I wrote about this a little back in December, when several people wondered out loud to me, “Who calls at Christmas?” As it turned out, only two people called during my shift on December 25, and they were both seven-minute calls, so I didn’t get a chance to ask them more about why were they calling a phone sex line on a major national holiday and DIDN’T THEY HAVE ANY FAMILY TO BE WITH.

Just kidding. See, I’d never ask them a question like that, because a) it’s none of my business; b) not a sexy question; and c) still none of my business.  I’m also hesitant to linger on that issue, because it could easily go in the opposite direction, as in “don’t I have any family to be with?” And the answer was no, but it’s not a depressing no, so I don’t spend a lot of time worrying about it.

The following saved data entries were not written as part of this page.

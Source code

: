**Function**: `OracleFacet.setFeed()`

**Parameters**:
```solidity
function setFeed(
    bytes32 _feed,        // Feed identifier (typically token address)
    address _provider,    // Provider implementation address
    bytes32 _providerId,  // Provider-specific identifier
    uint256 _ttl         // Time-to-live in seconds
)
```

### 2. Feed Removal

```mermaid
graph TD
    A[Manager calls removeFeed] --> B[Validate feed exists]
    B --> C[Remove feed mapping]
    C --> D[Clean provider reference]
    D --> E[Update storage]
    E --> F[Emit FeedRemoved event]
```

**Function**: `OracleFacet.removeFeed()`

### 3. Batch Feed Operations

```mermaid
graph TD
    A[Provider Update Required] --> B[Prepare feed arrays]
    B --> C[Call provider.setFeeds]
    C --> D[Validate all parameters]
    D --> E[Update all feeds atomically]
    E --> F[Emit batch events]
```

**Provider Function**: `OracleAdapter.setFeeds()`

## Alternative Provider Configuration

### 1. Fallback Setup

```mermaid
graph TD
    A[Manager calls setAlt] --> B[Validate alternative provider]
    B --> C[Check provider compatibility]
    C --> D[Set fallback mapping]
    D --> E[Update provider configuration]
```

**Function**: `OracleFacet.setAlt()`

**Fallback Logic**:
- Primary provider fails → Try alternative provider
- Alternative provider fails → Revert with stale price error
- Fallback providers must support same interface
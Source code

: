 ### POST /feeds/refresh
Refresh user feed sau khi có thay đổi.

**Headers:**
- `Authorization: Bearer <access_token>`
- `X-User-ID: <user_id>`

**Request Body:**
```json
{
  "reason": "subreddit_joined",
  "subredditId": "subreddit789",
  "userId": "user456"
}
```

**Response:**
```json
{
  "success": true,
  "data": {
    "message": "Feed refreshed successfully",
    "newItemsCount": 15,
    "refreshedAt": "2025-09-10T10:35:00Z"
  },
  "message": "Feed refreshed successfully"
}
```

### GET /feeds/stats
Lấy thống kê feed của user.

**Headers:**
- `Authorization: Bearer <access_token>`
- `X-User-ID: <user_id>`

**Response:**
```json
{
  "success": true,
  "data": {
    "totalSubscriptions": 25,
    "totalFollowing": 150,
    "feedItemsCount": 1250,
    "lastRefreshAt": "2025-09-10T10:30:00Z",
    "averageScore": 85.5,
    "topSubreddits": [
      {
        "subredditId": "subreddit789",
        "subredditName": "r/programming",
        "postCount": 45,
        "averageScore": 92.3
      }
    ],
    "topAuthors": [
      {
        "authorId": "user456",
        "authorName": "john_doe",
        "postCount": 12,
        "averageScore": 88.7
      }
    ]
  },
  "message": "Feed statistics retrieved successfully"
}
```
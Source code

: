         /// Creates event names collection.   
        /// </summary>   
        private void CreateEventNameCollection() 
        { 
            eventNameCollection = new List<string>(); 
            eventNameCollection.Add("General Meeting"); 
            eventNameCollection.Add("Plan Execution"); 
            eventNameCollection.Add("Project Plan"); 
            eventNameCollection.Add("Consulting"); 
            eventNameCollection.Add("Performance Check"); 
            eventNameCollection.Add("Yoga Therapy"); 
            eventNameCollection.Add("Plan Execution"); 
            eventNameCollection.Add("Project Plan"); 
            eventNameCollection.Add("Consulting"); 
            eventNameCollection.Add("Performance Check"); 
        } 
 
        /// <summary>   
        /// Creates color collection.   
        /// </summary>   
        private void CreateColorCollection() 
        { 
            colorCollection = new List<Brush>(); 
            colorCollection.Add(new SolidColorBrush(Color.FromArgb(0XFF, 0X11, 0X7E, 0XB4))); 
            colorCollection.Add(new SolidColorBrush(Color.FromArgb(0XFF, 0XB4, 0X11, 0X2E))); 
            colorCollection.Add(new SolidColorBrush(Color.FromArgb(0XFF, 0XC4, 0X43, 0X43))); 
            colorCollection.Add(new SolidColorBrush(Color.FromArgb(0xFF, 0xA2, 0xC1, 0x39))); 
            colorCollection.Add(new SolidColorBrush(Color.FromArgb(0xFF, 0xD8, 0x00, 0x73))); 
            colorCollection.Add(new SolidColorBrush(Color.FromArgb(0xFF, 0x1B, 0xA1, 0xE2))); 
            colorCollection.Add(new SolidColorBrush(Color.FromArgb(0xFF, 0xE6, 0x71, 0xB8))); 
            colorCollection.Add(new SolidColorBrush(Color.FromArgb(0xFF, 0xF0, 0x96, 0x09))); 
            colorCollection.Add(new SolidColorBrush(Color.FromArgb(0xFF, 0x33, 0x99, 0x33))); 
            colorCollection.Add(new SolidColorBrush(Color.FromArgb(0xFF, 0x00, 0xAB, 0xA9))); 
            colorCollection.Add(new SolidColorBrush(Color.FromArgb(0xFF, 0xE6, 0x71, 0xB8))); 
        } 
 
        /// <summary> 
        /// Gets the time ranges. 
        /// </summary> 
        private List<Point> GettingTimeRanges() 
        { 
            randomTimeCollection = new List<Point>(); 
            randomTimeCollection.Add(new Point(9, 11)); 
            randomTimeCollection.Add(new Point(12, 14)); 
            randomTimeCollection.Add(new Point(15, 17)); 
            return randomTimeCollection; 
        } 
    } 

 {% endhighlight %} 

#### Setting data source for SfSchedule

Darn it, I wish we didn't need both hands to use these phones!

Darn it, I wish we didn’t need both hands to use these phones!

But yeah. Valentine’s Day is another one of those big holidays where people wonder. It’s the perfect set-up for a really hack joke, about lonely dudes and phone sex and wow, isn’t that sad.

Psht. These things are only sad if you assign disproportionate value to whatever trait or familial and/or relationship constellation is being celebrated by the holiday, whatever it is that “makes” that day special. If you believe that Christmas is all about biological family and long outings in the snow followed by hot chocolate around the fireplace and “God bless us, every one!”, then yeah, the idea that, on that special day, people seek out physical release or emotional connection from someone they pay, that might seem a little weird.

Similarly, if you believe that Valentine’s Day is all about that special someone (just one!) and intimate dinners and impractical romantic gestures, and that everyone needs that one person and if you don’t have a special one, that is a end goal devoutly to be wished, and you should be putting all of your energy toward getting that in your life… well, if you believe this day is all about that, then obviously in your view, someone spending on phone sex what they could be spending on dead flowers and a heart-shaped box of second-rate chocolates, they are making the wrong choices in life.

Don’t get me wrong. I like getting together with friends and having sex and eating fondue and going out on great dates and making snow angels, all the stuff that goes along with these kinds of holidays. But I can get that action any day of the year. The big holidays like Valentine’s Day or Christmas are arbitrary and invariably ramped up, in a capitalist society, with lots of pressure to buy in. Literally. There is something you’re supposed to be spending money on, or at the very least, some activity that you’re supposed to be spending your time on. If you don’t buy it, if you’re not into it, people look at you funny, anyway. And if you turn around and spend that money on sexy times, well, let’s just frost that weird little cake with a thick layer of social stigma and you can eat it.

That’s what’s going on here. Really.

So, I don’t know who calls on Valentine’s Day, or St. Patrick’s Day, or New Year’s Eve. All different guys who, for whatever reason, want a little sexytime off the holiday grid. You can stop asking now.